Soulfire171 and NicolasB please e mail me your addresses on [email protected] and we will post your new Habistat Digital Dimming Thermostats out to you.
Well done and thank you to all who took time to enter!
Best regards
Pete


----------



## Soulfire171 (Oct 13, 2009)

OMG!!! squeeeeee lol wow i never win anything  thank you so much  will email my address to you now


----------



## JonnyFrilledDragonLawson (Oct 26, 2012)

god damnit lol


----------



## peterf (Jul 27, 2007)

Sorry Jonny!


----------



## Meko (Apr 29, 2007)

~replaces all stats with Microclimate and walks off grumbling~


For sale:
All my habitat stuff


----------



## peterf (Jul 27, 2007)

Sorry Meko!
Hopefully your selling all your Habitat furniture and not your Habistat equipment!


----------



## Meko (Apr 29, 2007)

see, i'm so upset i forgot how to speel


----------



## yuesaur (Aug 29, 2011)

Meko said:


> ~replaces all stats with Microclimate and walks off grumbling~
> 
> 
> For sale:
> All my habitat stuff


snap, except im selling all my habistat stuff instead.

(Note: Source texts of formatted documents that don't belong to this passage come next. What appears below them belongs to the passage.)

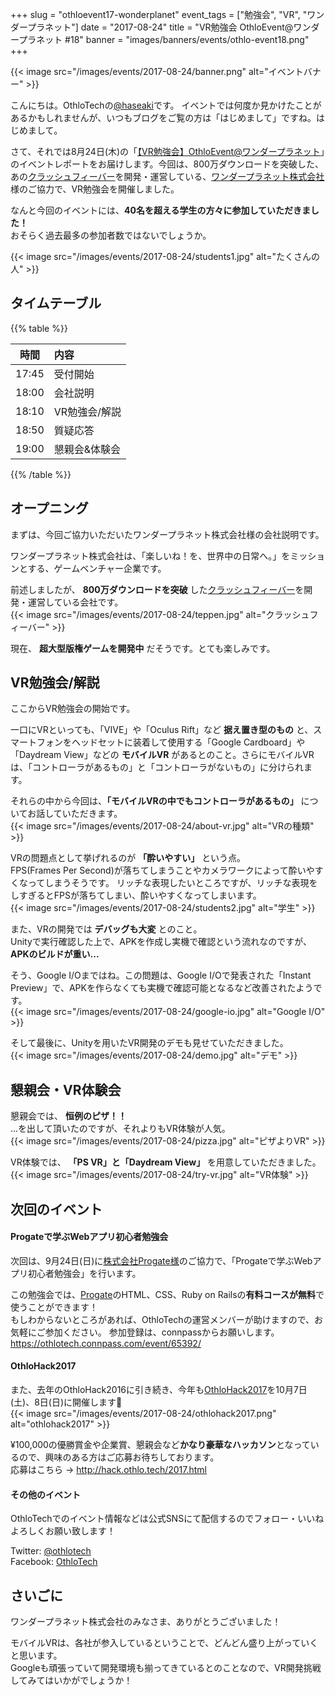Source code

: +++
slug = "othloevent17-wonderplanet"
event_tags = ["勉強会", "VR", "ワンダープラネット"]
date = "2017-08-24"
title = "VR勉強会 OthloEvent@ワンダープラネット #18"
banner = "images/banners/events/othlo-event18.png"
+++

{{< image src="/images/events/2017-08-24/banner.png" alt="イベントバナー" >}}

こんにちは。OthloTechの[@haseaki](https://twitter.com/haseaki0503)です。
イベントでは何度か見かけたことがあるかもしれませんが、いつもブログをご覧の方は「はじめまして」ですね。はじめまして。

さて、それでは8月24日(木)の「[【VR勉強会】OthloEvent@ワンダープラネット](https://othlotech.connpass.com/event/63223/)」のイベントレポートをお届けします。今回は、800万ダウンロードを突破した、あの[クラッシュフィーバー](http://crashfever.com/)を開発・運営している、[ワンダープラネット株式会社](http://wonderpla.net/)様のご協力で、VR勉強会を開催しました。  

なんと今回のイベントには、**40名を超える学生の方々に参加していただきました！**  
おそらく過去最多の参加者数ではないでしょうか。  

{{< image src="/images/events/2017-08-24/students1.jpg" alt="たくさんの人" >}}

## タイムテーブル

{{% table %}}

|時間|内容|
|:-----:|:-----|
|17:45|受付開始|
|18:00|会社説明|
|18:10|VR勉強会/解説|
|18:50|質疑応答|
|19:00|懇親会&体験会|

{{% /table %}}


## オープニング

まずは、今回ご協力いただいたワンダープラネット株式会社様の会社説明です。  

ワンダープラネット株式会社は、「楽しいね！を、世界中の日常へ。」をミッションとする、ゲームベンチャー企業です。

前述しましたが、 **800万ダウンロードを突破** した[クラッシュフィーバー](http://crashfever.com/)を開発・運営している会社です。  
{{< image src="/images/events/2017-08-24/teppen.jpg" alt="クラッシュフィーバー" >}}

現在、 **超大型版権ゲームを開発中** だそうです。とても楽しみです。

## VR勉強会/解説
ここからVR勉強会の開始です。  

一口にVRといっても、「VIVE」や「Oculus Rift」など **据え置き型のもの** と、スマートフォンをヘッドセットに装着して使用する「Google Cardboard」や「Daydream View」などの **モバイルVR** があるとのこと。さらにモバイルVRは、「コントローラがあるもの」と「コントローラがないもの」に分けられます。

それらの中から今回は、**「モバイルVRの中でもコントローラがあるもの」** についてお話していただきます。  
{{< image src="/images/events/2017-08-24/about-vr.jpg" alt="VRの種類" >}}

VRの問題点として挙げれるのが **「酔いやすい」** という点。  
FPS(Frames Per Second)が落ちてしまうことやカメラワークによって酔いやすくなってしまうそうです。
リッチな表現したいところですが、リッチな表現をしすぎるとFPSが落ちてしまい、酔いやすくなってしまいます。  
{{< image src="/images/events/2017-08-24/students2.jpg" alt="学生" >}}

また、VRの開発では **デバッグも大変** とのこと。  
Unityで実行確認した上で、APKを作成し実機で確認という流れなのですが、**APKのビルドが重い...**  

そう、Google I/Oまではね。この問題は、Google I/Oで発表された「Instant Preview」で、APKを作らなくても実機で確認可能となるなど改善されたようです。  
{{< image src="/images/events/2017-08-24/google-io.jpg" alt="Google I/O" >}}

そして最後に、Unityを用いたVR開発のデモも見せていただきました。  
{{< image src="/images/events/2017-08-24/demo.jpg" alt="デモ" >}}

## 懇親会・VR体験会

懇親会では、 **恒例のピザ！！**  
...を出して頂いたのですが、それよりもVR体験が人気。  
{{< image src="/images/events/2017-08-24/pizza.jpg" alt="ピザよりVR" >}}

VR体験では、 **「PS VR」と「Daydream View」** を用意していただきました。  
{{< image src="/images/events/2017-08-24/try-vr.jpg" alt="VR体験" >}}

## 次回のイベント
#### Progateで学ぶWebアプリ初心者勉強会
次回は、9月24日(日)に[株式会社Progate様](https://prog-8.com/about)のご協力で、「Progateで学ぶWebアプリ初心者勉強会」を行います。  

この勉強会では、[Progate](https://prog-8.com/)のHTML、CSS、Ruby on Railsの**有料コースが無料**で使うことができます！  
もしわからないところがあれば、OthloTechの運営メンバーが助けますので、お気軽にご参加ください。
参加登録は、connpassからお願いします。  
https://othlotech.connpass.com/event/65392/


#### OthloHack2017
また、去年のOthloHack2016に引き続き、今年も[OthloHack2017](http://hack.othlo.tech/2017.html)を10月7日(土)、8日(日)に開催します🎉  
{{< image src="/images/events/2017-08-24/othlohack2017.png" alt="othlohack2017" >}}

¥100,000の優勝賞金や企業賞、懇親会など**かなり豪華なハッカソン**となっているので、興味のある方はご応募お待ちしております。  
応募はこちら → http://hack.othlo.tech/2017.html

#### その他のイベント
OthloTechでのイベント情報などは公式SNSにて配信するのでフォロー・いいねよろしくお願い致します！

Twitter: [@othlotech](https://twitter.com/othlotech)  
Facebook: [OthloTech](https://www.facebook.com/othlotech)

## さいごに
ワンダープラネット株式会社のみなさま、ありがとうございました！

モバイルVRは、各社が参入しているということで、どんどん盛り上がっていくと思います。  
Googleも頑張っていて開発環境も揃ってきているとのことなので、VR開発挑戦してみてはいかがでしょうか！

don't like them anymore. they're fugly. -falls out with habistat-


----------



## Meko (Apr 29, 2007)

not giving it to a rescue centre now then :whistling2:



they smell like cheese too


----------



## peterf (Jul 27, 2007)

Love cheese me.....


----------



## yuesaur (Aug 29, 2011)

Meko said:


> not giving it to a rescue centre now then :whistling2:
> 
> 
> 
> they smell like cheese too


no, they don't deserve shoddy equipment 

mine smells like bacon :/


----------



## Meko (Apr 29, 2007)

if it smells like bacon i'll have it!! mmmmmmmmm bacon


----------



## waynestine (Sep 26, 2010)

To the winners let me know if you want to sell, you dont want rubbish like these cuttering up your homes.:whistling2:
I give you good price yes.


----------



## NicolasB (Jul 11, 2009)

peterf said:


> Used random.org web site to pick winners from list of "like" posters.
> Soulfire171 and NicolasB please e mail me your addresses on [email protected] and we will post your new Habistat Digital Dimming Thermostats out to you.
> Well done and thank you to all who took time to enter!
> Best regards
> Pete


I have NEVER won anything in my life!!! WOO HOO!!!!!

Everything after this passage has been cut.